Capt. Null does a redfish crack tying video. I don’t do mine exactly like his, but not sure it matters. I like them in Olive and Black and Tan.














J










Hard to beat a Borski Slider either. Spun deer hair is more forgiving than maybe it gets credit for.
















I like Gartside Soft Hackle Streamers when redfish are feeding over shallow shell and mud. Those flies are about neutrally buoyant so they won’t get hung up in the shell.


----------



## on_the_fly_

Gashoop said:


> Thanks. Found some great Youtube videos for Crack and Toads. I liked Sightcastfishing the best. Any recommendations?


Their Redfish Cracklin gets the job done!


----------



## Featherbrain

VB Fly Fisher said:


> Redfish Maribou fly has been my go to for the past couple of years....
> View attachment 206433


That looks awesome. What kind of brush does that recipe call for if I may ask?


----------



## Skram

It’s funny that it’s actually the title of our tutorial





For baitfish this is my go to. Any fly that pushes water seems to fire them up


----------



## MatthewAbbott




----------



## jay.bush1434

Recently, that crab fly pattern that @MatthewAbbott just showed above has been getting it done for us. I like it in green and tan/brown.


----------



## TXredchaser

Another vote for the redfish crack. I'll tie some a little fluffier on the head for a crab/ shrimp lookin deal but the first redfish I caught was one I bought from sightcast.


----------



## redchaser

Redfish aren't particularly picky, something that will get down reasonably fast roughly the same size as what they are eating, more important is where you put it, you have to generally feed redfish pretty close.


----------



## Blake.Dixon

Marsh Mohawk from Sightcast.


----------



## ElLobo

I pretty much throw this 99% of the time now. I call it the Flash Bomb. Redfish cant handle it. 4 materials plus different eyes for different depths.


----------



## citadelmarineservices

ElLobo said:


> I pretty much throw this 99% of the time now. I call it the Flash Bomb. Redfish cant handle it. 4 materials plus different eyes for different depths.
> 
> View attachment 206484


Really digging this one Lobo. Mind sharing the materials? I see the craft furand crystal flash, but what's the hackle and body material?


----------



## ElLobo

citadelmarineservices said:


> Really digging this one Lobo. Mind sharing the materials? I see the craft furand crystal flash, but what's the hackle and body material?

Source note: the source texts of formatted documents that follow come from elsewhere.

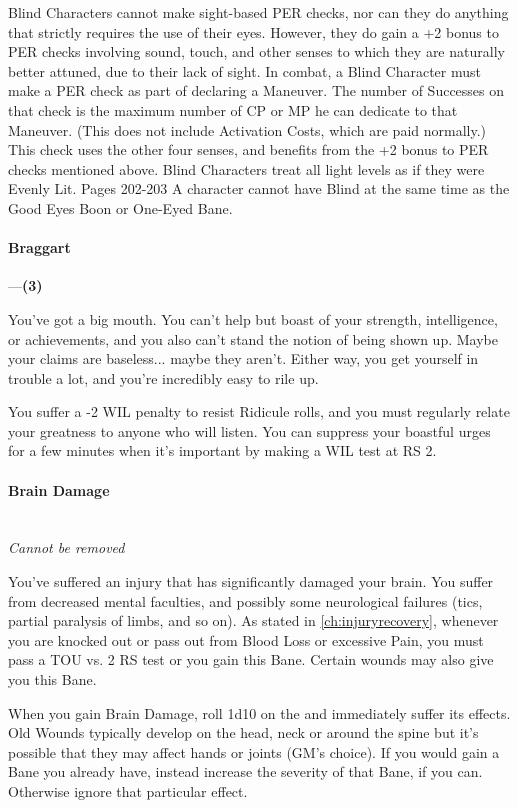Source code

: \documentclass[oneside,11pt,english]{book}
\begin{document}
Blind Characters cannot make sight-based PER checks, nor can they do anything that strictly requires the 
use of their eyes. However, they do gain a +2 bonus to PER checks involving sound, touch, and other 
senses to which they are naturally better attuned, due to their lack of sight. In combat, a Blind Character 
must make a PER check as part of declaring a Maneuver. The number of Successes on that check is the 
maximum number of CP or MP he can dedicate to that Maneuver. (This does not include Activation 
Costs, which are paid normally.) 
This check uses the other four senses, and benefits from the +2 bonus to PER checks mentioned above. 
Blind Characters treat all light levels as if they were Evenly Lit. Pages 202-203 
A character cannot have Blind at the same time as the Good Eyes Boon or One-Eyed Bane. 
\paragraph{\label{bane:Braggart}Braggart}---\quad\textbf{(3)}\par
You've got a big mouth. You can't help but boast of your strength, intelligence, or achievements, and you 
also can't stand the notion of being shown up. Maybe your claims are baseless... maybe they aren't. Either 
way, you get yourself in trouble a lot, and you're incredibly easy to rile up. 


You suffer a -2 WIL penalty to resist Ridicule rolls, and you must regularly relate your greatness to 
anyone who will listen. You can suppress your boastful urges for a few minutes when it's important by 
making a WIL test at RS 2. 

 

\paragraph{\label{bane:Brain Damage}Brain Damage}\quad\\
\textit{Cannot be removed}\par
You've suffered an injury that has significantly damaged your brain. You suffer from decreased mental 
faculties, and possibly some neurological failures (tics, partial paralysis of limbs, and so on). As stated in \autoref{ch:injuryrecovery}, whenever you are knocked out or pass out from Blood Loss or excessive Pain, you must pass a TOU vs. 2 RS test or you gain this Bane. Certain wounds may also give you this Bane. 


When you gain Brain Damage, roll 1d10 on the  and immediately suffer its effects.\\
Old Wounds typically develop on the head, neck or around the spine but it’s possible that they may affect hands or joints (GM’s choice). If you would gain a Bane you already have, instead increase the severity of that Bane, if you can. Otherwise ignore that particular effect.
\end{document}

Yeah so craft fur or pseudo hair for the tail, some flash, orange saddle hackle and the body is EP Thunderstruck brush trimmed down a bit after tying. Easy to throw/sheds water.


----------



## AlabamaTarpon

All of these are great flies. My favorite is the one that lands 1 foot in front of the fish hahaha. Granted, we don’t have super spooky fish in Alabama like other places.


----------



## Flyboy

I don’t know if it has a name but something I whipped up that works- #1 umpqua jig hook, beadchain or extra small dumbbell eyes, purple craft fur tail, two pairs of black sili legs, a single wrap of orange Estaz as an egg sack, black and purple ep crustaceous brush up to the eyes trimmed into a toad style head


----------



## Smackdaddy53

I’ve found that earth tone bugs do best for these finicky reds. Toss one of those super flashy bugs in front of a middle coast Texas redfish and it’s going to bolt on most days unless you just find a stupid one or a unicorn that hasn’t been harassed by tower boats, air boats or run over by a bay boat with a 400 burning shorelines all day.


----------



## karstopo

Yep, I almost always start with something like a tan Borski slider or Olive and white gartside with almost zero flash, even in not so very clear water. Even if I tie in flash, I’ll tear it out on some flies, it is easier to tear out than try to add in after the fact. Flashy flies can send the redfish heading for cover whereas a muted tone fly gets pounced on. Redfish have spider senses and in my experience, they don’t really need all that flash to find the fly. Much of the stuff redfish normally eat around here aren’t exactly lit up like a neon sign.


----------



## Smackdaddy53

I think people underestimate how picky and spooky they can be when under tons of pressure. If you haven’t experienced it you will never forget it. I’ve caught reds that would eat a cigarette butt teabagging off your rod tip next to the boat and tried to catch redfish all day that won’t let you get within casting range even if that means you can get into the backing.


----------



## kjnengr

Smackdaddy53 said:


> I think people underestimate how picky and spooky they can be when under tons of pressure. If you haven’t experienced it you will never forget it. I’ve caught reds that would eat a cigarette butt teabagging off your rod tip next to the boat and tried to catch redfish all day that won’t let you get within casting range even if that means you can get into the backing.


I agree completely. I've been to a place or two where a crouched cast moving the rod as little as possible and a natural fly put well in front of the fish still spooked them. Then again, I've seen days in other locations where if you messed up and casted to the wrong end of the fish, you were better off to fish it as is because the redfish was going to turn around and aggressively attack the fly anyway.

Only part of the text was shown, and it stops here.